Aku menanggapi mereka dengan senyuman yang sebenarnya sangat sulit untuk aku munculkan. Aku ingin segera terlepas dari mereka.
"Jadi, kapan nih Dok rencana nikahnya?" tanya Suster Ami, suster senior.
"Akhir bulan depan, Suster!"
Jawaban itu bukan keluar dari bibirku, melainkan dari seseorang yang berjalan dari belakangku. Tanpa menolehpun aku tahu siapa dia dari aroma parfume-nya yang kuyakini dari salah satu merek parfume pria terkenal.
"Wah...wah...wah...ternyata Dokter Edgar sudah tidak sabar mempersunting dokter cantik dari divisi kejiwaan ini ya!" canda Dokter Haris yang membuat laki-laki yang baru datang itu tertawa renyah di sampingku.
"Tentu saja, Dokter! Sayakan tidak mau kecolongan, jadi harus segera dipatenkan." Edgar membalas candaan Dokter Haris yang membuat para suster tersenyum-senyum.
Aku hanya bisa diam di samping Edgar, terlalu canggung untuk membalas canda dan gurauan mereka.
"Dokter dan Suster tunggu saja undangan dari kami. Sekarang kami undur diri, ada yang perlu saya bicarakan dengan calon istri saya ini. Mari!"
"Silahkan, Dok!"
Kurasakan tangan Edgar menggenggam tanganku, membuatku menatapnya. Dia tersenyum membalasku.
"Ayo!"
Seperti itik yang mengikuti induknya, akupun mengikuti Edgar begitu saja. Lagi pula sudah dari tadi aku ingin terlepas dari mereka. Tetapi efek dari pengumuman tadi malam ternyata tidak hanya membuat para dokter, suster, dan perawat saja yang terkejut. Para pasien rumah sakit pun seakan-akan menatapku dengan tatapan menyelidik dan menilai. Pasalnya tidak pernah sekalipun Edgar terlihat menggandeng wanita, terlebih ini di pagi hari. Rasa-rasanya aku tidak tahan lagi dan membuatku mencoba melepaskan genggaman Edgar.
"Kenapa?" tanya Edgar tiba-tiba berhenti dan membuatku menubruknya.
"Em...aku hanya tidak enak dilihat orang-orang, Gar." Jawabku sembari melirik tangan kami yang bertautan.

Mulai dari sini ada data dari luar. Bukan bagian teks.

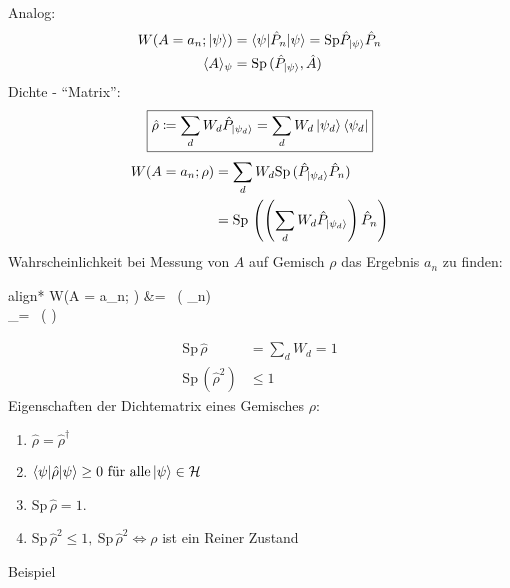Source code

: 	Analog:
		\begin{align*}
			W(A = a_n; \ket{\psi}) &= \braket{\psi | \hat{P}_n | \psi} = 
			\mathrm{Sp } \hat{P}_{\ket{\psi}} \hat{P}_n \\
			\langle {A} \rangle_\psi &= \mathrm{Sp} \, (\hat{P}_{\ket{\psi}}, \hat{A}) 
		\end{align*}
	Dichte - ``Matrix'':
		\begin{align*}
			\boxed{
					\hat{\rho} \coloneqq \sum_d W_d \hat{P}_{\ket{\psi_d}} = 
					\sum_d W_d \ket{\psi_d} \bra{\psi_d}
				}
		\end{align*}
		\begin{align*}
			W(A = a_n; \rho) &= \sum_d W_d \mathrm{Sp}\, (\hat{P}_{\ket{\psi_d}} \hat{P}_n) \\
			&= \mathrm{Sp}\, \left(
				\left(
					\sum_d W_d \hat{P}_{\ket{\psi_d}} 
				\right) \hat{P}_n
			\right)
		\end{align*}
	Wahrscheinlichkeit bei Messung von $A$ auf Gemisch $\rho$ das Ergebnis $a_n$ zu finden:
		\begin{empheq}[box = \boxed]{align*}
			W(A = a_n; \rho) &=  \, (\hat{\rho} _n)\\
			_\rho = \, (\hat{\rho} \cdot {}) 
		\end{empheq}	
		\begin{align*}
			\mathrm{Sp}\, \hat{\rho} &= \sum_d W_d = 1 \\
			\mathrm{Sp}\, (\hat{\rho}^2) &\leq 1
		\end{align*}
	Eigenschaften der Dichtematrix eines Gemisches $\rho$:
		\begin{enumerate}[1.]
			\item $\hat{\rho} = \hat{\rho}^\dagger$
			\item $\braket{\psi | \hat{\rho} | \psi} \geq 0 ~\text{für alle} \ket{\psi} \in \mathcal{H}$ 
			\item $\mathrm{Sp}\, \hat{\rho} =1$.
			\item $\mathrm{Sp}\, \hat{\rho}^2 \leq 1, ~
			\mathrm{Sp}\,\hat{\rho}^2 \Leftrightarrow \rho$ ist ein Reiner Zustand
		\end{enumerate}
	Beispiel
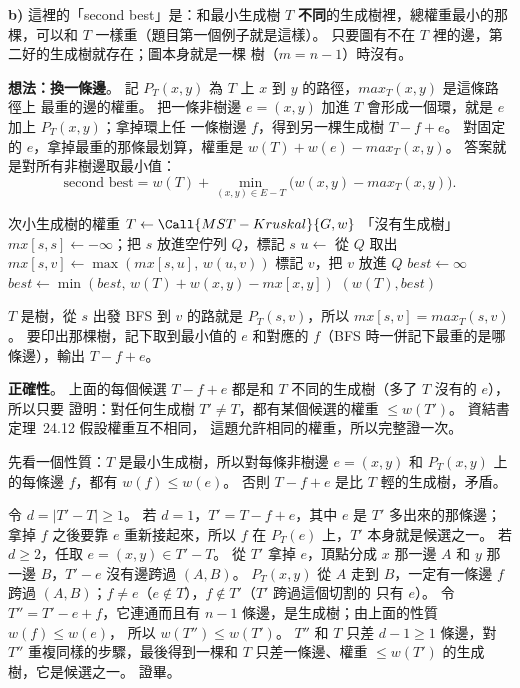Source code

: \begin{pastsoln}
\textbf{b)} 這裡的「second best」是：和最小生成樹 $T$ \textbf{不同}的生成樹裡，總權重最小的那棵，可以和
$T$ 一樣重（題目第一個例子就是這樣）。 只要圖有不在 $T$ 裡的邊，第二好的生成樹就存在；圖本身就是一棵
樹（$m = n - 1$）時沒有。

\textbf{想法：換一條邊}。 記 $P_T(x, y)$ 為 $T$ 上 $x$ 到 $y$ 的路徑，$\mathit{max}_T(x, y)$ 是這條路徑上
最重的邊的權重。 把一條非樹邊 $e = (x, y)$ 加進 $T$ 會形成一個環，就是 $e$ 加上 $P_T(x, y)$；拿掉環上任
一條樹邊 $f$，得到另一棵生成樹 $T - f + e$。 對固定的 $e$，拿掉最重的那條最划算，權重是
$w(T) + w(e) - \mathit{max}_T(x, y)$。 答案就是對所有非樹邊取最小值：
\[
\text{second best} = w(T) + \min_{(x, y) \in E - T} \bigl( w(x, y) - \mathit{max}_T(x, y) \bigr).
\]

\begin{pseudo}{次小生成樹的權重}
    \State $T \gets \Call{MST-Kruskal}{G, w}$
        \State \Return 「沒有生成樹」
    \EndIf
     
        \State $\mathit{mx}[s, s] \gets -\infty$；把 $s$ 放進空佇列 $Q$，標記 $s$
            \State $u \gets$ 從 $Q$ 取出
                \State $\mathit{mx}[s, v] \gets \max(\mathit{mx}[s, u],\, w(u, v))$
                \State 標記 $v$，把 $v$ 放進 $Q$
            \EndFor
        \EndWhile
    \EndFor
    \State $\mathit{best} \gets \infty$
        \State $\mathit{best} \gets \min(\mathit{best},\, w(T) + w(x, y) - \mathit{mx}[x, y])$
    \EndFor
    \State \Return $(w(T), \mathit{best})$ 
\EndFunction
\end{pseudo}
$T$ 是樹，從 $s$ 出發 BFS 到 $v$ 的路就是 $P_T(s, v)$，所以 $\mathit{mx}[s, v] = \mathit{max}_T(s, v)$。
要印出那棵樹，記下取到最小值的 $e$ 和對應的 $f$（BFS 時一併記下最重的是哪條邊），輸出 $T - f + e$。

\textbf{正確性}。 上面的每個候選 $T - f + e$ 都是和 $T$ 不同的生成樹（多了 $T$ 沒有的 $e$），所以只要
證明：對任何生成樹 $T' \ne T$，都有某個候選的權重 $\le w(T')$。 資結書定理~24.12 假設權重互不相同，
這題允許相同的權重，所以完整證一次。

先看一個性質：$T$ 是最小生成樹，所以對每條非樹邊 $e = (x, y)$ 和 $P_T(x, y)$ 上的每條邊 $f$，都有
$w(f) \le w(e)$。 否則 $T - f + e$ 是比 $T$ 輕的生成樹，矛盾。

令 $d = |T' - T| \ge 1$。 若 $d = 1$，$T' = T - f + e$，其中 $e$ 是 $T'$ 多出來的那條邊；拿掉 $f$ 之後要靠
$e$ 重新接起來，所以 $f$ 在 $P_T(e)$ 上，$T'$ 本身就是候選之一。 若 $d \ge 2$，任取 $e = (x, y) \in T' - T$。
從 $T'$ 拿掉 $e$，頂點分成 $x$ 那一邊 $A$ 和 $y$ 那一邊 $B$，$T' - e$ 沒有邊跨過 $(A, B)$。 $P_T(x, y)$ 從
$A$ 走到 $B$，一定有一條邊 $f$ 跨過 $(A, B)$；$f \ne e$（$e \notin T$），$f \notin T'$（$T'$ 跨過這個切割的
只有 $e$）。 令 $T'' = T' - e + f$，它連通而且有 $n - 1$ 條邊，是生成樹；由上面的性質 $w(f) \le w(e)$，
所以 $w(T'') \le w(T')$。 $T''$ 和 $T$ 只差 $d - 1 \ge 1$ 條邊，對 $T''$ 重複同樣的步驟，最後得到一棵和
$T$ 只差一條邊、權重 $\le w(T')$ 的生成樹，它是候選之一。 證畢。


\end{pastsoln}
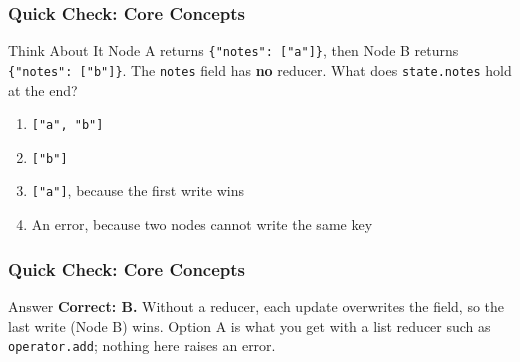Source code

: \begin{frame}[fragile]\frametitle{Quick Check: Core Concepts}
\begin{block}{Think About It}
Node A returns \texttt{\{"notes": ["a"]\}}, then Node B returns \texttt{\{"notes": ["b"]\}}. The \texttt{notes} field has \textbf{no} reducer. What does \texttt{state.notes} hold at the end?
\begin{enumerate}
  \item[A.] \texttt{["a", "b"]}
  \item[B.] \texttt{["b"]}
  \item[C.] \texttt{["a"]}, because the first write wins
  \item[D.] An error, because two nodes cannot write the same key
\end{enumerate}
\end{block}
\end{frame}
\begin{frame}[fragile]\frametitle{Quick Check: Core Concepts}
\begin{block}{Answer}
\textbf{Correct: B.} Without a reducer, each update overwrites the field, so the last write (Node B) wins. Option A is what you get with a list reducer such as \texttt{operator.add}; nothing here raises an error.
\end{block}
\end{frame}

"Gak apa-apa, biar mereka tahu kalau kamu itu milikku!"
Aku terpana mendengar tanggapannya. Ternyata selain bertangan dingin di meja operasi, laki-laki ini juga posesif terhadap yang dimilikinya. Sepertinya tidak akan mudah hidup dengan laki-laki ini.
"Lunch bareng?"
"Of course, if you can!"
***
"Maaf, aku tidak bisa makan siang bersama kalian. Aku sudah ada janji!"
"Iya, iya, kalau begitu salamkan sayangku untuk Leon."
Begitu Nesa mengakhiri percakapan kami, aku langsung memutar kursiku kembali menghadap meja. Dan betapa terkejutnya aku melihat Edgar berdiri dengan menyilangkan tangan di dada. Matanya menatapku dengan tajam, menguliti kulitku.
"Hai, kita jadi makan siang?"
Basa-basi aku mencoba mencairkan suasana Edgar yang sepertinya dalam emosi yang tidak baik. Beberapa menit aku menunggunya menjawab pertanyaanku tetapi dia hanya diam saja, masih dengan menatapku.
"Gar?"
"Ya? Kamu tadi bilang apa, Nai?"
Aku menghela napas kemudian beranjak menghampirinya.
"Kita jadi mau makan siang? Kamu datang ke sini buat itukan, Gar?"
"Iya, iya, ayo!"
Entah perasaanku saja atau memang Edgar terlihat gugup dan seperti sedang menyembunyikan sesuatu, aku tidak tahu. Walaupun begitu kami tetap melanjutkan rencana makan siang bersama. Aku yang memilihkan tempat makan siang kami karena sedari tadi Edgar hanya diam saja.
"Kamu kenapa, Gar?"
"Hah? Apa, Nai?"
Aku menghembuskan napas lelah. Omonganku ternyata tidak didengar sama sekali. Kalau tahu dia akan seperti ini, lebih baik tadi aku makan siang bersama Nesa dan si tampan Leon saja.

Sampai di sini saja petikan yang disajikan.